-- Material for the task follows --

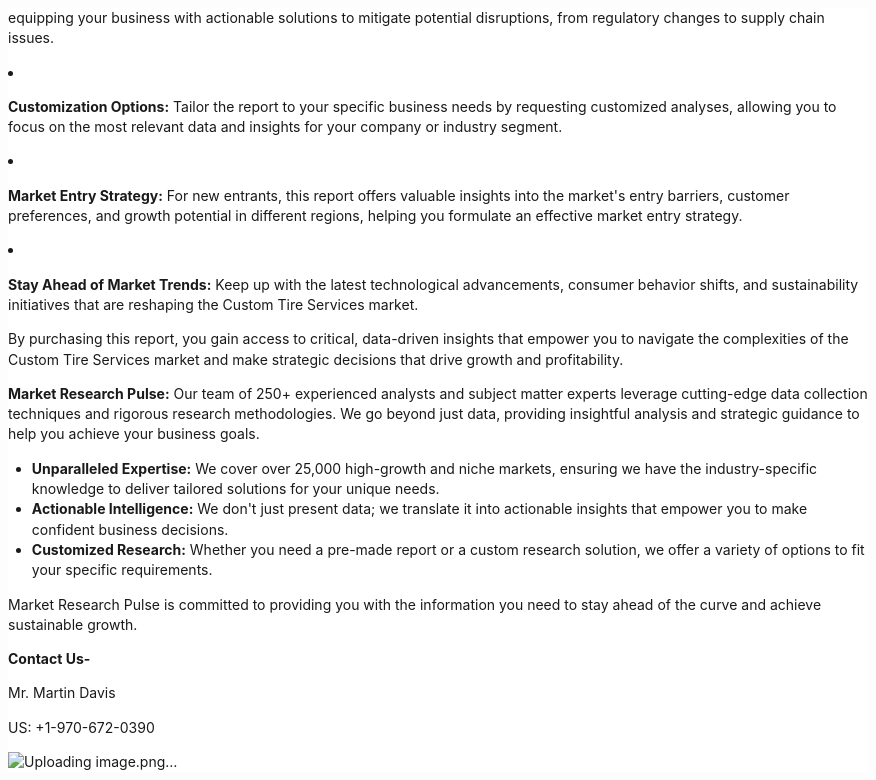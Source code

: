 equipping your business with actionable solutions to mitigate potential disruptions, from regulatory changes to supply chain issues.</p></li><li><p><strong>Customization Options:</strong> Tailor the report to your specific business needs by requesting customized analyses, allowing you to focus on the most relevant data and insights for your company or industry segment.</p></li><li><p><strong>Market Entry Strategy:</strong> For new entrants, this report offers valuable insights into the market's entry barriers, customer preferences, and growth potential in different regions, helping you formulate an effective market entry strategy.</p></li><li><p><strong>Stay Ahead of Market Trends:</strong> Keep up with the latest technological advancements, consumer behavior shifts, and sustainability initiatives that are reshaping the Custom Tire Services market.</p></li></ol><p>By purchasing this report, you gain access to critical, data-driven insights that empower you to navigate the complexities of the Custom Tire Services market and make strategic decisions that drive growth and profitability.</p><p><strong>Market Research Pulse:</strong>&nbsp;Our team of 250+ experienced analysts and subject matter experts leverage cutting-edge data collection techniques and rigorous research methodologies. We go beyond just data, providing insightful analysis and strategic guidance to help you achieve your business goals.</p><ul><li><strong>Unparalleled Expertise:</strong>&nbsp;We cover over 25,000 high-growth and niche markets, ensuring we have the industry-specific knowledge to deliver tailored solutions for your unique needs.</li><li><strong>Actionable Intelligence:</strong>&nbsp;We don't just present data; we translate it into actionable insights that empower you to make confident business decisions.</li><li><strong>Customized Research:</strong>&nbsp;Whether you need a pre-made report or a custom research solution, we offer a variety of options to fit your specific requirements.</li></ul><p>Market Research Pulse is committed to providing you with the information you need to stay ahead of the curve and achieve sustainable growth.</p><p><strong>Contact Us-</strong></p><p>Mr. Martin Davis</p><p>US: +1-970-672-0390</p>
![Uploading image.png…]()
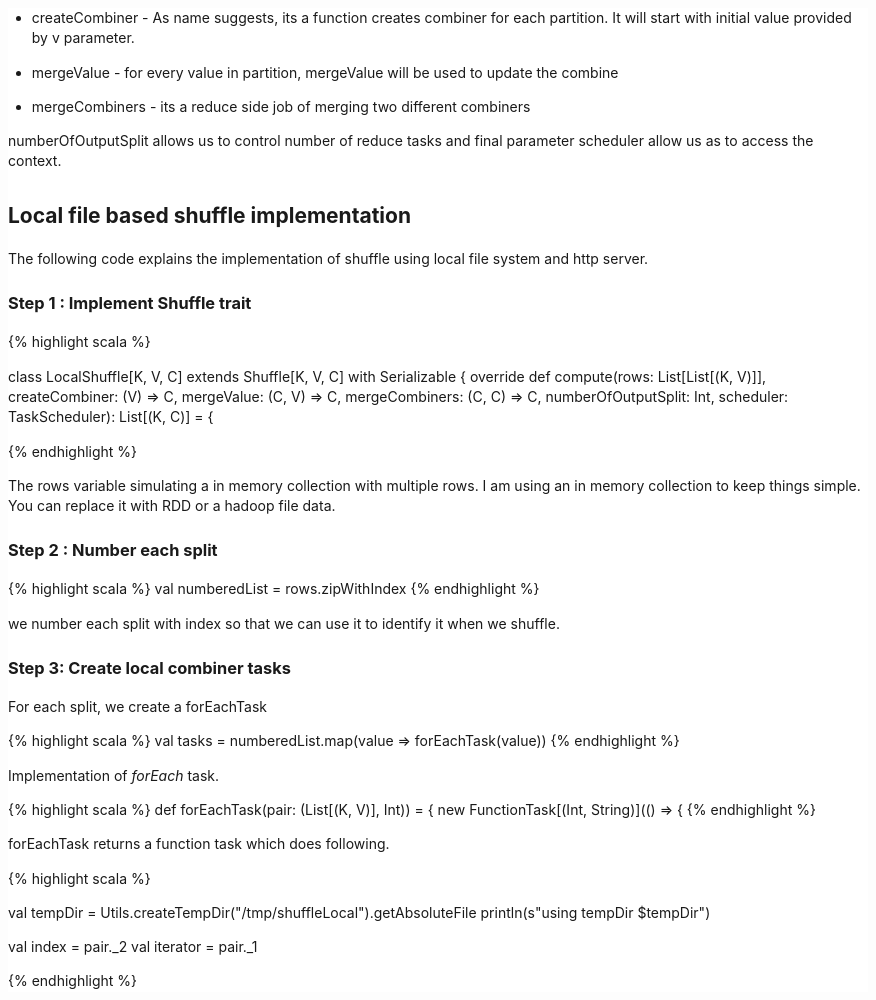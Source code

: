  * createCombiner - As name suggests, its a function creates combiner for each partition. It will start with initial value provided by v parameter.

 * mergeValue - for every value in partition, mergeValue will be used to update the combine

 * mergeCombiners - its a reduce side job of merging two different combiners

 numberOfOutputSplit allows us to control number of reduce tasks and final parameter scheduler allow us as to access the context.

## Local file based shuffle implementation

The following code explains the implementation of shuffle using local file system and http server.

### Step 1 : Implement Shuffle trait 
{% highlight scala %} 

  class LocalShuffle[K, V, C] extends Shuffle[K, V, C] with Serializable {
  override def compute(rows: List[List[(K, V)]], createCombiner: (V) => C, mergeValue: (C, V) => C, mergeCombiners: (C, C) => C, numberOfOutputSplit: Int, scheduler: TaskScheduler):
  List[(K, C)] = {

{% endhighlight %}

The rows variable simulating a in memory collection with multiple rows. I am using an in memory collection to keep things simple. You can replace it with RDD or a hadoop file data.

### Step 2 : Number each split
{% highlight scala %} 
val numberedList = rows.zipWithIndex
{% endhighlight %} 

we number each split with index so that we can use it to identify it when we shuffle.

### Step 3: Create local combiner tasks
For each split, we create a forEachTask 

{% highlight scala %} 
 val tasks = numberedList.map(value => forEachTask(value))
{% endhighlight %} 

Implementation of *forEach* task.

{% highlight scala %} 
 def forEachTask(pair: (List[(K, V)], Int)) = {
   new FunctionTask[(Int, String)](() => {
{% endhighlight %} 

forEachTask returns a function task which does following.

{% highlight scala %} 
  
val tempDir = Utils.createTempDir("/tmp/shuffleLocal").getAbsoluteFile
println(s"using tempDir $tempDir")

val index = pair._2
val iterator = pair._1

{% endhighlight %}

-- Material for the task concluded --

Work instructions: Collect the complete line wherever the string "mergeValue" appears in the records.

The answer:
 * mergeValue - for every value in partition, mergeValue will be used to update the combine
  override def compute(rows: List[List[(K, V)]], createCombiner: (V) => C, mergeValue: (C, V) => C, mergeCombiners: (C, C) => C, numberOfOutputSplit: Int, scheduler: TaskScheduler):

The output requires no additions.